When the terms of Systems of Record and Systems of Engagement were introduced, they were a great way to introduce the concept of expanding social from the water cooler to the digital world. Then a funny thing happened on the way to success. It didn’t work.
For every success story on the move towards social business, there are more examples where collaborative software didn’t take off. When you sit down and ask why, it becomes apparent that the issue isn’t always that people don’t want to collaborate. They just don’t want to do it in a forced manner.
One Job, One System
The core problem is the fact that there aren’t two types of systems. Documentum is clearly a System of Record and Jive is clearly a System of Engagement. There are thousands of other systems that fall somewhere between those two extremes.
People do not want to either work with records or engage with others. Most people in organizations do both. They have one job and they want to use one system to perform that job. What is needed are a systems that allows people to perform their duties while allowing them to both engage with colleagues and manage important information as records.
One system, two functions.
The balance between those two mindsets varies based upon the job at hand, but there needs to be in one place.
How Do We Do It?
This is the tricky bit, one for which there are multiple answers. One thing that doesn’t work well is waiting for existing vendors to build useful collaboration into their products. The end result is usually poor and it isn’t conducive to collaborating with the rest of the organization.
Case in point, Chatter in SalesForce. We are still waiting for them to conquer the world with that solution.
What is needed is a single social platform. This may seem an old approach but the key feature is the single platform for delivering and consuming services. While collaboration within the platform would be available, the capabilities would be available as services that could be embedded in other systems.
The primary collaborative interface would be open to having services embedded. This would allow jobs that were much heavier on the collaborative side of the equation to function in a primarily social business nature.
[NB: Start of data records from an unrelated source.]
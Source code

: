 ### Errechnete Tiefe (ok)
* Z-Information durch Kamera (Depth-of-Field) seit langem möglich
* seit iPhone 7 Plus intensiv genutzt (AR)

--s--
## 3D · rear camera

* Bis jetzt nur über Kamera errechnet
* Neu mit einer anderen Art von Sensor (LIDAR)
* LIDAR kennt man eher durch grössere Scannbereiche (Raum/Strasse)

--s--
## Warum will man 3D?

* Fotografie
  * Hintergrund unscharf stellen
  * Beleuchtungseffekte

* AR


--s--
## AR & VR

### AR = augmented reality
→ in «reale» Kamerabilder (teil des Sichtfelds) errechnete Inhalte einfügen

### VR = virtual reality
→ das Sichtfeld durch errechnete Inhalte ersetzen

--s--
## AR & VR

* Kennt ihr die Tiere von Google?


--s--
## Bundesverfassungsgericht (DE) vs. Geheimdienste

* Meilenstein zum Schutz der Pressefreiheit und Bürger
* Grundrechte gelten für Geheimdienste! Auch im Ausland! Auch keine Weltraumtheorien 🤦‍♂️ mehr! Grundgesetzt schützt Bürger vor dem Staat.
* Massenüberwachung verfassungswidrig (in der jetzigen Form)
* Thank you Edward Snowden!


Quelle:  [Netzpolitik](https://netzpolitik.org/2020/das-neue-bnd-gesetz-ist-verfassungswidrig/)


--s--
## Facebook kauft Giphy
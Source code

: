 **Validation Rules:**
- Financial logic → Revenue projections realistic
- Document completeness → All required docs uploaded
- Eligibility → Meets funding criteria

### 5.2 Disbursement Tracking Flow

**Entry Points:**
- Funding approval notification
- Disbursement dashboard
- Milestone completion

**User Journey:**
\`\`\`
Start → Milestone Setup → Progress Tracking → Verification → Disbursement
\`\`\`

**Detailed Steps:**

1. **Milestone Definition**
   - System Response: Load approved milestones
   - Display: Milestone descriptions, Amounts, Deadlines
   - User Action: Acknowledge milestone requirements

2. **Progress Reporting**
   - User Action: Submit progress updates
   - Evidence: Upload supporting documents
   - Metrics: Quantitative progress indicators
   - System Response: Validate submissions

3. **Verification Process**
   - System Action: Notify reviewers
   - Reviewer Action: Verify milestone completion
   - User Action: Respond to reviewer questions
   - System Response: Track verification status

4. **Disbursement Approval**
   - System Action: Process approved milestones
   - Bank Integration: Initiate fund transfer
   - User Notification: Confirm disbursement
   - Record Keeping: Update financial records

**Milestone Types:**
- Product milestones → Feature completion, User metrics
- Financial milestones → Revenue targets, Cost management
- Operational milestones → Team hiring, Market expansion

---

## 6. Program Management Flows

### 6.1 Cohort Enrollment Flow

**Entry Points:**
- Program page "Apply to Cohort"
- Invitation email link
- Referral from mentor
This sounds great in theory, but how do we get there from here?
Well Along the Road
This concept is similar to what we had over a decade ago when the portal market first took off. The issue with portals was that each portlet represented a separate function or application. What was really needed was a more context sensitive environment where the applications worked around business functions.
This is solved by embedding services into a system and not creating a new system from a collection of services. The “host” system needs to provide the context for the embedded services and the people who are using the system. The services exist to augment the target system, not be a system.
We are already seeing this start to happen in the worlds mobile and cloud. There are a lot of apps out there that provide a single function but they are starting to be combined together to provide solutions. The next wave will be a focused solution app that leverages other services to provide commoditized features.
From there it won’t take long until we start using those systems, forcing our existing system evolve or die.
When all is said and done, we will finally have our Systems of Productivity.